I preach this to our clients to help them attract customers. It is vital that you fully understand who makes a completely ideal customer for your business. The same is true about who makes an ideal employee for your organization.  

Consider the top 20% of your employees, and ask yourself: Who drives the most profit? Who is the most productive? Who is the most committed or satisfied in their work? Who has the most comments, reviews, or shoutouts? Then make a list of common traits that you see among these people.  

Create Three Lists

After identifying the common characteristics of your top 20% of employees, you’ll want to create three lists. The first two are: “nice to have” and “ideal to have.” What are some things you’ve found that are nice to have in an employee? And what are some ideal things? This information will help you create a culture fit.
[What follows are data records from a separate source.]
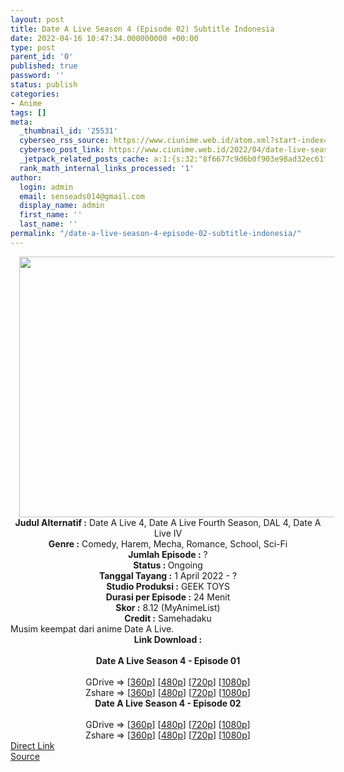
 ```yaml
---
layout: post
title: Date A Live Season 4 (Episode 02) Subtitle Indonesia
date: 2022-04-16 10:47:34.000000000 +00:00
type: post
parent_id: '0'
published: true
password: ''
status: publish
categories:
- Anime
tags: []
meta:
  _thumbnail_id: '25531'
  cyberseo_rss_source: https://www.ciunime.web.id/atom.xml?start-index=1
  cyberseo_post_link: https://www.ciunime.web.id/2022/04/date-live-season-4-subtitle-indonesia.html
  _jetpack_related_posts_cache: a:1:{s:32:"8f6677c9d6b0f903e98ad32ec61f8deb";a:2:{s:7:"expires";i:1650156064;s:7:"payload";a:3:{i:0;a:1:{s:2:"id";i:25418;}i:1;a:1:{s:2:"id";i:25349;}i:2;a:1:{s:2:"id";i:25074;}}}}
  rank_math_internal_links_processed: '1'
author:
  login: admin
  email: senseads014@gmail.com
  display_name: admin
  first_name: ''
  last_name: ''
permalink: "/date-a-live-season-4-episode-02-subtitle-indonesia/"
---
```

<div class="separator" style="clear: both; text-align: center;"><a href="https://blogger.googleusercontent.com/img/b/R29vZ2xl/AVvXsEivb4keu6ROqjEbLCySExMMKPg36gJ2r4BqKPcStCNFnZOKm7ozJYGyhfkqf1JwZkn1P5-mrWqj-fprPz-dt9IaCCXmgINRYSJbjaPo_VA2u7FAg4IBAtOnjvFa5A_d9ZIB8i9EwcWJb94odBItk-ijie-eOm_Ylvp9yvYaCAF6oqXPXMU29_MXJPPX/s1000/Date%20A%20Live%20Season%204.jpg" style="margin-left: 1em; margin-right: 1em;"><img border="0" data-original-height="652" data-original-width="1000" height="417" src="{{ site.baseurl }}/assets/2022/04/Date%20A%20Live%20Season%204.jpg" width="640" /></a></div>
<div class="separator" style="clear: both; text-align: center;"></div>
<div style="text-align: center;"><b>Judul</b><b><b> Alternatif</b> :</b> Date A Live 4, Date A Live Fourth Season, DAL 4,&nbsp;Date A Live IV</div>
<div style="text-align: center;"><b><b>Genre :</b></b> Comedy, Harem, Mecha,&nbsp;Romance, School,&nbsp;Sci-Fi</div>
<div style="text-align: center;"><b>Jumlah Episode :</b> ?<br /><b>Status :&nbsp;</b>Ongoing<br /><b>Tanggal Tayang :</b> 1 April&nbsp;2022 - ?<br /><b>Studio Produksi :</b>&nbsp;GEEK TOYS<br /><b>Durasi per Episode :</b> 24 Menit</div>
<div style="text-align: center;"><b>Skor :</b> 8.12 (MyAnimeList)</div>
<div style="text-align: center;"><b>Credit :</b>&nbsp;Samehadaku</div>
<div style="text-align: center;"></div>
<div style="text-align: justify;">Musim keempat dari anime&nbsp;Date A Live.</div>
<div style="text-align: justify;"></div>
<div style="text-align: justify;"></div>
<div style="text-align: center;">
<div style="text-align: center;">
<div style="text-align: left;">
<div style="text-align: center;"><b>Link Download :</b></div>
<div style="text-align: center;"><b><br /></b></div>
<div style="text-align: center;"><span style="text-align: left;"><b>Date A Live Season 4&nbsp;</b></span><b>- Episode 01</b></div>
<div style="text-align: center;"><b><br /></b></div>
<div style="text-align: center;">GDrive =&gt; [<a href="https://acefile.co/f/72147677/dal-s4-01-360p-samehadaku-care-mp4" target="_blank" rel="noopener">360p</a>] [<a href="https://acefile.co/f/72147681/dal-s4-01-480p-samehadaku-care-mp4" target="_blank" rel="noopener">480p</a>] [<a href="https://acefile.co/f/72147904/dal-s4-01-mp4hd-samehadaku-care-mp4" target="_blank" rel="noopener">720p</a>] [<a href="https://acefile.co/f/72148402/dal-s4-01-fullhd-samehadaku-care-mp4" target="_blank" rel="noopener">1080p</a>]</div>
<div style="text-align: center;">Zshare =&gt; [<a href="https://www21.zippyshare.com/v/3BaKMIVt/file.html" target="_blank" rel="noopener">360p</a>] [<a href="https://www21.zippyshare.com/v/0rzuWN9B/file.html" target="_blank" rel="noopener">480p</a>] [<a href="https://www94.zippyshare.com/v/uwzC6vhx/file.html" target="_blank" rel="noopener">720p</a>] [<a href="https://www64.zippyshare.com/v/DQ1fPvYQ/file.html" target="_blank" rel="noopener">1080p</a>]</div>
<div style="text-align: center;"></div>
<div style="text-align: center;">
<div><span style="text-align: left;"><b>Date A Live Season 4&nbsp;</b></span><b>- Episode 02</b></div>
<div><b><br /></b></div>
<div>GDrive =&gt; [<a href="https://acefile.co/f/72701876/dal-s4-02-360p-samehadaku-care-mp4" target="_blank" rel="noopener">360p</a>] [<a href="https://acefile.co/f/72701883/dal-s4-02-480p-samehadaku-care-mp4" target="_blank" rel="noopener">480p</a>] [<a href="https://acefile.co/f/72702062/dal-s4-02-mp4hd-samehadaku-care-mp4" target="_blank" rel="noopener">720p</a>] [<a href="https://acefile.co/f/72702770/dal-s4-02-fullhd-samehadaku-care-mp4" target="_blank" rel="noopener">1080p</a>]</div>
<div>Zshare =&gt; [<a href="https://www116.zippyshare.com/v/jl2gMqfG/file.html" target="_blank" rel="noopener">360p</a>] [<a href="https://www116.zippyshare.com/v/TxytPSe8/file.html" target="_blank" rel="noopener">480p</a>] [<a href="https://www95.zippyshare.com/v/XOmOHPU3/file.html" target="_blank" rel="noopener">720p</a>] [<a href="https://www107.zippyshare.com/v/ggZ1PJ2g/file.html" target="_blank" rel="noopener">1080p</a>]</div>
</div>
</div>
</div>
</div>
<link rel="stylesheet" href="https://cdnjs.cloudflare.com/ajax/libs/font-awesome/4.7.0/css/font-awesome.min.css" />
<div class="divbtn"> <a href="https://handymansurrender.com/fihup8buzv?key=94550f7ce39444073321dde3b8782f97" class="btn"><i class="fa fa-download"></i> Direct Link</a> <br /><a href="https://www.ciunime.web.id/2022/04/date-live-season-4-subtitle-indonesia.html">Source</a> </div>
Then take note of any experience or technical requirements needed. Try to only let this part sway your opinion if it is absolutely necessary.

This exercise will certainly help you determine who is an ideal fit for your organization. In addition, going through these motions will teach you how to market to your ideal candidate and give clarity on what to look for during the recruiting process.

Tip
When recruiting you should focus on creating diversity but aligning culture. Somebody who believes in your company’s mission has ideal behaviors that will better serve your organization. Which, in turn, will better serve your customers compared to all the experience, background, and technical training.  

Promise to solve a problem 

Nobody wants what you sell, they want their problem solved, period. The best candidates for employment usually have a job already, but they want to find a better one. They want to get out of an environment that is not right for them. So you need to market that your business solves the problems they have in their current role.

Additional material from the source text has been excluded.